[Saved entries]
****
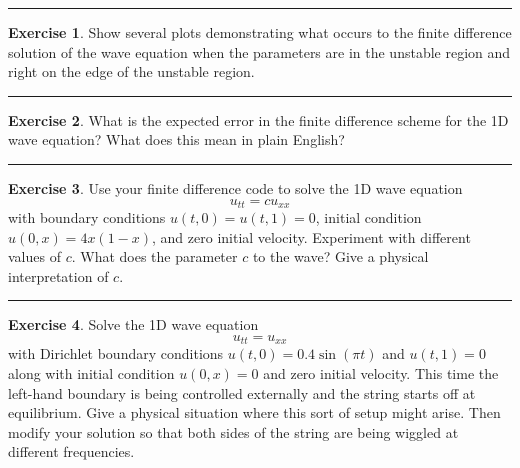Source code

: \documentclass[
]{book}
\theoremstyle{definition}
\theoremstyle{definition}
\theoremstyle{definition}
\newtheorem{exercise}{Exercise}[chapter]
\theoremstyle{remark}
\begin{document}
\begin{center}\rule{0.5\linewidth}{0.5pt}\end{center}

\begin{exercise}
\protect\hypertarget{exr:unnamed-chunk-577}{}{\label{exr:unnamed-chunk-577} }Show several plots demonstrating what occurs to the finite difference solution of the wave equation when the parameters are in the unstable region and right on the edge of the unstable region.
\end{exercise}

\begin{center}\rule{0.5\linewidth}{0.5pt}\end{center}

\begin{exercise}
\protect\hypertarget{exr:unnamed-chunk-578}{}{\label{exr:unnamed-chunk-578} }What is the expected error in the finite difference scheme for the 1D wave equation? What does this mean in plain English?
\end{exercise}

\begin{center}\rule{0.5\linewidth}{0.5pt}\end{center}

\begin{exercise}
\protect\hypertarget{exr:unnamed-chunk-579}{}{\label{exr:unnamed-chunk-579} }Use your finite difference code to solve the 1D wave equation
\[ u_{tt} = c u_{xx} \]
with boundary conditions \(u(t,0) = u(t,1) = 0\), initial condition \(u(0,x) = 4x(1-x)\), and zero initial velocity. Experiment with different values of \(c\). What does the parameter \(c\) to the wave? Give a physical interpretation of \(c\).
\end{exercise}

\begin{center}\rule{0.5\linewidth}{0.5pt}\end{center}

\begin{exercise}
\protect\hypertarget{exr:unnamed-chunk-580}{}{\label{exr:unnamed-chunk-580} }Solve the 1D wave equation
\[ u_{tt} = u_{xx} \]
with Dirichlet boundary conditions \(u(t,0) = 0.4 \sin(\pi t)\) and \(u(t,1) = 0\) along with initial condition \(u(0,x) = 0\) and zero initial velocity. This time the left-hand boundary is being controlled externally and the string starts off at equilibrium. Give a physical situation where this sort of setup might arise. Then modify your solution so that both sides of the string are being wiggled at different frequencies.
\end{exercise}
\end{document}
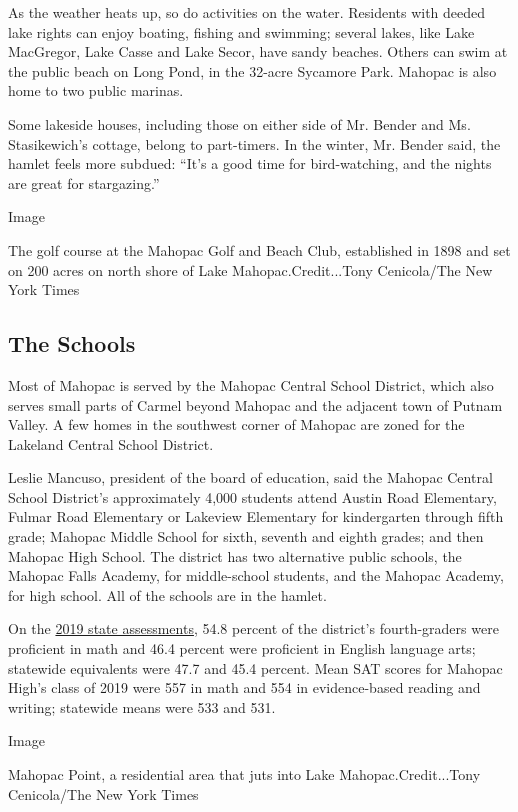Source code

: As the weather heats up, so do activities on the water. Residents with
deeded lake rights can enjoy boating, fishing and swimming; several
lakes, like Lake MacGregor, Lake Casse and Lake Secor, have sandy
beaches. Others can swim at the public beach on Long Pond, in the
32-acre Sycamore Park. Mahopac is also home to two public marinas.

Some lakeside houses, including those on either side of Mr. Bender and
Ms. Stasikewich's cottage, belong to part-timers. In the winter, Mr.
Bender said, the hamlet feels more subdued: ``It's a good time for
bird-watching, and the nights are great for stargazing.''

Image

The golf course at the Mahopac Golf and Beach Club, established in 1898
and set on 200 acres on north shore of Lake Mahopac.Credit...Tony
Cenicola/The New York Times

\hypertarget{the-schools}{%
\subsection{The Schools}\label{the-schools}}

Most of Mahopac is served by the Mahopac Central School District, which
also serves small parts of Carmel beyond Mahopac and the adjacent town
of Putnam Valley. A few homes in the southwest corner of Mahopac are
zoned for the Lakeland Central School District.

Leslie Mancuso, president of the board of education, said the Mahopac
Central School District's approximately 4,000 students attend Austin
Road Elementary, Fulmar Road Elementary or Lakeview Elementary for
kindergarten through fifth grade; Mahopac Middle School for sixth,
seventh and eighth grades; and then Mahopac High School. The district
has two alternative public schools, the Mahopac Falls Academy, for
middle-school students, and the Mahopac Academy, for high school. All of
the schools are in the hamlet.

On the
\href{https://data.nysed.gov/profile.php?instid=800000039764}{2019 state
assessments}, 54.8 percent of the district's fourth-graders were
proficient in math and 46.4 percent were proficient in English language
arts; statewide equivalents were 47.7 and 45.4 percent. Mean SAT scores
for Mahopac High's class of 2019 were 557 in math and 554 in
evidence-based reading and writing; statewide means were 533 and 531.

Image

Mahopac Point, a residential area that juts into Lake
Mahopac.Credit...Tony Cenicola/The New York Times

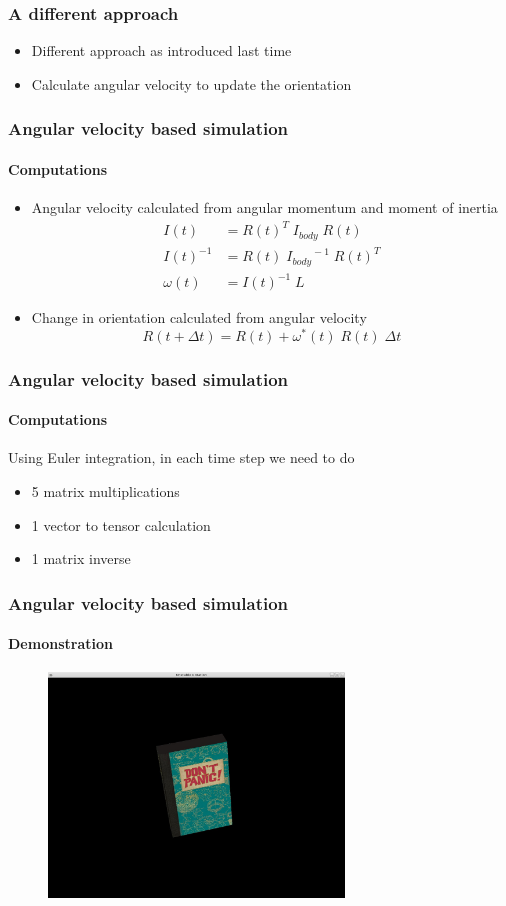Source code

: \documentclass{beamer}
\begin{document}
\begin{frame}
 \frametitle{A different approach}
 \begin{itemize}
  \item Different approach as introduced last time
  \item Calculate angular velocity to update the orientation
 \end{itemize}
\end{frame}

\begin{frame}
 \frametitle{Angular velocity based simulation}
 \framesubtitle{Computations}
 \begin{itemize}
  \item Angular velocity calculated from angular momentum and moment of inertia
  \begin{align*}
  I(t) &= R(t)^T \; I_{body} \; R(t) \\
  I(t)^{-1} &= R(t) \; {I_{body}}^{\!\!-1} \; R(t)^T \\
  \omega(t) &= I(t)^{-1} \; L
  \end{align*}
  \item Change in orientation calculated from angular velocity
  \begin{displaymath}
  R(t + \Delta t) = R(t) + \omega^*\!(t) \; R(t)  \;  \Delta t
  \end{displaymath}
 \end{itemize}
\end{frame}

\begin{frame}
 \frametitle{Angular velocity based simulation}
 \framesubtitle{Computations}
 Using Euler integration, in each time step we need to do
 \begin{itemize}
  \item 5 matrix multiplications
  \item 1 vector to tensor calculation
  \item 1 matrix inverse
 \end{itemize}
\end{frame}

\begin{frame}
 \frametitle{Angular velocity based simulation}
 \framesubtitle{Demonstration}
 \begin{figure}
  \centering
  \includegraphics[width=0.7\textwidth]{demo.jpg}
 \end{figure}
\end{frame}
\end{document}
****
(Assigned task) Look through the entries above and quote exactly the lines from the line with "middle-school students, and" to the line with "district's fourth-graders were", counting both of those lines.

(Result for this task)
middle-school students, and the Mahopac Academy, for high school. All of
the schools are in the hamlet.

On the
\href{https://data.nysed.gov/profile.php?instid=800000039764}{2019 state
assessments}, 54.8 percent of the district's fourth-graders were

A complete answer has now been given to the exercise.